保健所でもらってきたばかりの2冊の母子手帳。
その1冊を夫に書いてもらうことにした。
この時、あまりいい顔をしなかった夫。
だけど、1人は私、もう1人は夫、双子たちの発育状況を妊婦検診ごとに交換して書いていこうと提案した。
そのうちに、毎回の検診の数値を見ながら「はなちゃんより大きい?」などといって長女の母子手帳を引っ張り出してくる様になった。

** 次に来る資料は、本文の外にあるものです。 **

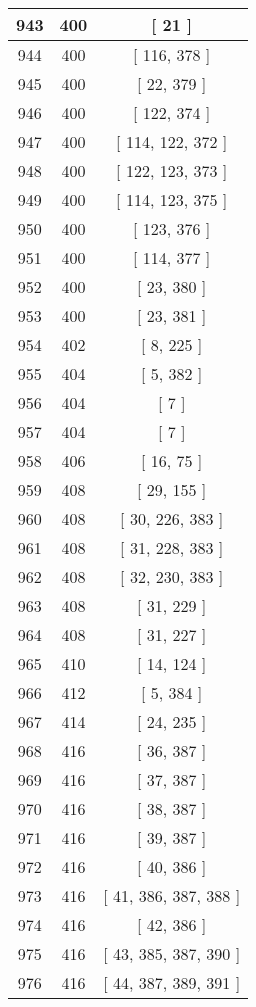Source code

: \begin{center}
\begin{longtable}[H]{|| c c c ||}
\hline
943 & 400 & [ 21 ] \\ 
\hline
944 & 400 & [ 116, 378 ] \\ 
\hline
945 & 400 & [ 22, 379 ] \\ 
\hline
946 & 400 & [ 122, 374 ] \\ 
\hline
947 & 400 & [ 114, 122, 372 ] \\ 
\hline
948 & 400 & [ 122, 123, 373 ] \\ 
\hline
949 & 400 & [ 114, 123, 375 ] \\ 
\hline
950 & 400 & [ 123, 376 ] \\ 
\hline
951 & 400 & [ 114, 377 ] \\ 
\hline
952 & 400 & [ 23, 380 ] \\ 
\hline
953 & 400 & [ 23, 381 ] \\ 
\hline
954 & 402 & [ 8, 225 ] \\ 
\hline
955 & 404 & [ 5, 382 ] \\ 
\hline
956 & 404 & [ 7 ] \\ 
\hline
957 & 404 & [ 7 ] \\ 
\hline
958 & 406 & [ 16, 75 ] \\ 
\hline
959 & 408 & [ 29, 155 ] \\ 
\hline
960 & 408 & [ 30, 226, 383 ] \\ 
\hline
961 & 408 & [ 31, 228, 383 ] \\ 
\hline
962 & 408 & [ 32, 230, 383 ] \\ 
\hline
963 & 408 & [ 31, 229 ] \\ 
\hline
964 & 408 & [ 31, 227 ] \\ 
\hline
965 & 410 & [ 14, 124 ] \\ 
\hline
966 & 412 & [ 5, 384 ] \\ 
\hline
967 & 414 & [ 24, 235 ] \\ 
\hline
968 & 416 & [ 36, 387 ] \\ 
\hline
969 & 416 & [ 37, 387 ] \\ 
\hline
970 & 416 & [ 38, 387 ] \\ 
\hline
971 & 416 & [ 39, 387 ] \\ 
\hline
972 & 416 & [ 40, 386 ] \\ 
\hline
973 & 416 & [ 41, 386, 387, 388 ] \\ 
\hline
974 & 416 & [ 42, 386 ] \\ 
\hline
975 & 416 & [ 43, 385, 387, 390 ] \\ 
\hline
976 & 416 & [ 44, 387, 389, 391 ] \\ 
\hline

\end{longtable}
\end{center}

検診の前日、市から配られた妊婦検診チケットを一緒に記入しながら「めんどくさいな〜」と言い合うのも恒例になった。
なんでもないことだけど、私は嬉しかった。
生まれてからの予防接種も、1人ではいけないので家族総出で土曜も空いているクリニックに向うことになる。
夫は予防接種のあまりの多さに驚き、そして記入する同意書のめんどくささに嘆き、毎月通うことへの大変さを憂いだ。
全部、私が6年前に通った道。
夫に話しても「大変だね〜」で片付けられた道のり。
だけど、今は夫と一緒の速度で親になっている。
それが私にはたまらなくありがたかった。そこには孤独はなかった。
「今」を持続することが不可能になった
もちろん良いことばかりではなくて、双子育児という少数派育児の壁を感じることもたくさんあった。
その中で「働き方」は生活に直結する部分だったので、これから長い人生を見越して今どう生きていけばいいのかを考える機会となった。
私の働き方
まず「双子を産んだ」と言うことは、フリーランスの私にとっては「しばらくまともな仕事できません」と言う様なものだった。
仕事の依頼をくださる企業さんや出版社さんだって、何が起こるかわからない妊娠出産期に仕事の依頼はできない。しかも双子!
フリーランスは仕事が仕事を呼ぶ側面が強いので、仕事露出ゼロの期間はなるべく作りたくなかった。けれど迷惑をかけることも、もちろんできない。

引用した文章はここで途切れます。